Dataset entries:
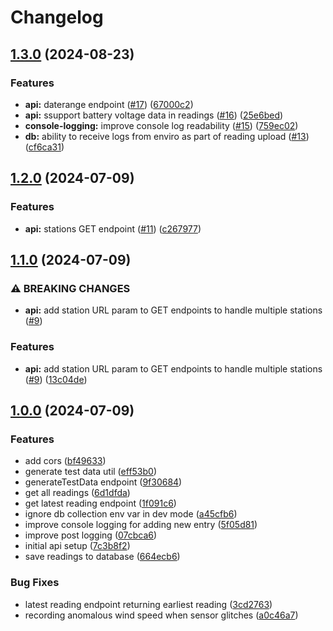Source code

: # Changelog

## [1.3.0](https://github.com/Chattox/weathervane-ts-api/compare/v1.2.0...v1.3.0) (2024-08-23)


### Features

* **api:** daterange endpoint ([#17](https://github.com/Chattox/weathervane-ts-api/issues/17)) ([67000c2](https://github.com/Chattox/weathervane-ts-api/commit/67000c2096386fb427117f142d13d9079a67581a))
* **api:** ssupport battery voltage data in readings ([#16](https://github.com/Chattox/weathervane-ts-api/issues/16)) ([25e6bed](https://github.com/Chattox/weathervane-ts-api/commit/25e6bed986f4808b28b22b11fc3c51903137974c))
* **console-logging:** improve console log readability ([#15](https://github.com/Chattox/weathervane-ts-api/issues/15)) ([759ec02](https://github.com/Chattox/weathervane-ts-api/commit/759ec028a4f556cb38b9e39a6518b80b79785532))
* **db:** ability to receive logs from enviro as part of reading upload ([#13](https://github.com/Chattox/weathervane-ts-api/issues/13)) ([cf6ca31](https://github.com/Chattox/weathervane-ts-api/commit/cf6ca3128f440f1d741adbc1491df476fc575ae7))

## [1.2.0](https://github.com/Chattox/weathervane-ts-api/compare/v1.1.0...v1.2.0) (2024-07-09)


### Features

* **api:** stations GET endpoint ([#11](https://github.com/Chattox/weathervane-ts-api/issues/11)) ([c267977](https://github.com/Chattox/weathervane-ts-api/commit/c2679775a58d7bdb73b576fdc6e1725e8aa830dd))

## [1.1.0](https://github.com/Chattox/weathervane-ts-api/compare/v1.0.0...v1.1.0) (2024-07-09)


### ⚠ BREAKING CHANGES

* **api:** add station URL param to GET endpoints to handle multiple stations ([#9](https://github.com/Chattox/weathervane-ts-api/issues/9))

### Features

* **api:** add station URL param to GET endpoints to handle multiple stations ([#9](https://github.com/Chattox/weathervane-ts-api/issues/9)) ([13c04de](https://github.com/Chattox/weathervane-ts-api/commit/13c04de9284644920602e54ccff6a8f3acbc8b77))

## [1.0.0](https://github.com/Chattox/weathervane-ts-api/compare/v0.9.0...v1.0.0) (2024-07-09)


### Features

* add cors ([bf49633](https://github.com/Chattox/weathervane-ts-api/commit/bf49633cd196c5c4fef6f518f2af1d40bcaad43d))
* generate test data util ([eff53b0](https://github.com/Chattox/weathervane-ts-api/commit/eff53b071fabbb6880813d0ef0ce9b360df7f06f))
* generateTestData endpoint ([9f30684](https://github.com/Chattox/weathervane-ts-api/commit/9f306845fbe79f098cee4b59c6777c5f69b7bab0))
* get all readings ([6d1dfda](https://github.com/Chattox/weathervane-ts-api/commit/6d1dfdaf818fcc3df1c2c1103a984947434135d6))
* get latest reading endpoint ([1f091c6](https://github.com/Chattox/weathervane-ts-api/commit/1f091c67af273ccc41cbab29c0b0716440ab949a))
* ignore db collection env var in dev mode ([a45cfb6](https://github.com/Chattox/weathervane-ts-api/commit/a45cfb6cb9d0915be96d522feb0a500a519635dd))
* improve console logging for adding new entry ([5f05d81](https://github.com/Chattox/weathervane-ts-api/commit/5f05d8181950f38040d899d3f9666db2f2f945a9))
* improve post logging ([07cbca6](https://github.com/Chattox/weathervane-ts-api/commit/07cbca6a9f014886c81907e026b8f8f3b8cbaefb))
* initial api setup ([7c3b8f2](https://github.com/Chattox/weathervane-ts-api/commit/7c3b8f215335eba65842e2b11f4aaca57638d2b9))
* save readings to database ([664ecb6](https://github.com/Chattox/weathervane-ts-api/commit/664ecb66909648bbf1d73ab21bafca0813bd6d02))


### Bug Fixes

* latest reading endpoint returning earliest reading ([3cd2763](https://github.com/Chattox/weathervane-ts-api/commit/3cd2763a9596f3a59af4fde5e9417981a1d3b5a1))
* recording anomalous wind speed when sensor glitches ([a0c46a7](https://github.com/Chattox/weathervane-ts-api/commit/a0c46a7a9c811ecb524cbca399d863301013a800))
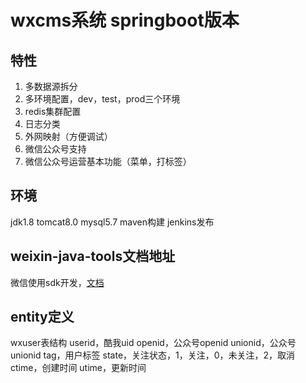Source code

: # wxcms系统 springboot版本
## 特性
1. 多数据源拆分
2. 多环境配置，dev，test，prod三个环境
3. redis集群配置
4. 日志分类
5. 外网映射（方便调试）
6. 微信公众号支持
7. 微信公众号运营基本功能（菜单，打标签）

## 环境
jdk1.8
tomcat8.0
mysql5.7
maven构建
jenkins发布


## weixin-java-tools文档地址
微信使用sdk开发，[文档](https://gitee.com/binary/weixin-java-tools/wikis/pages?title=MP_demo%E4%BB%A3%E7%A0%81)

## entity定义

wxuser表结构
userid，酷我uid
openid，公众号openid
unionid，公众号unionid
tag，用户标签
state，关注状态，1，关注，0，未关注，2，取消
ctime，创建时间
utime，更新时间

■ Exercise brief
Leave out the pictures. Return exactly the lines from the first line of the records to the line bearing "stations GET endpoint", inclusive.

■ Solution to this task
Source code

: # Changelog

## [1.3.0](https://github.com/Chattox/weathervane-ts-api/compare/v1.2.0...v1.3.0) (2024-08-23)


### Features

* **api:** daterange endpoint ([#17](https://github.com/Chattox/weathervane-ts-api/issues/17)) ([67000c2](https://github.com/Chattox/weathervane-ts-api/commit/67000c2096386fb427117f142d13d9079a67581a))
* **api:** ssupport battery voltage data in readings ([#16](https://github.com/Chattox/weathervane-ts-api/issues/16)) ([25e6bed](https://github.com/Chattox/weathervane-ts-api/commit/25e6bed986f4808b28b22b11fc3c51903137974c))
* **console-logging:** improve console log readability ([#15](https://github.com/Chattox/weathervane-ts-api/issues/15)) ([759ec02](https://github.com/Chattox/weathervane-ts-api/commit/759ec028a4f556cb38b9e39a6518b80b79785532))
* **db:** ability to receive logs from enviro as part of reading upload ([#13](https://github.com/Chattox/weathervane-ts-api/issues/13)) ([cf6ca31](https://github.com/Chattox/weathervane-ts-api/commit/cf6ca3128f440f1d741adbc1491df476fc575ae7))

## [1.2.0](https://github.com/Chattox/weathervane-ts-api/compare/v1.1.0...v1.2.0) (2024-07-09)


### Features

* **api:** stations GET endpoint ([#11](https://github.com/Chattox/weathervane-ts-api/issues/11)) ([c267977](https://github.com/Chattox/weathervane-ts-api/commit/c2679775a58d7bdb73b576fdc6e1725e8aa830dd))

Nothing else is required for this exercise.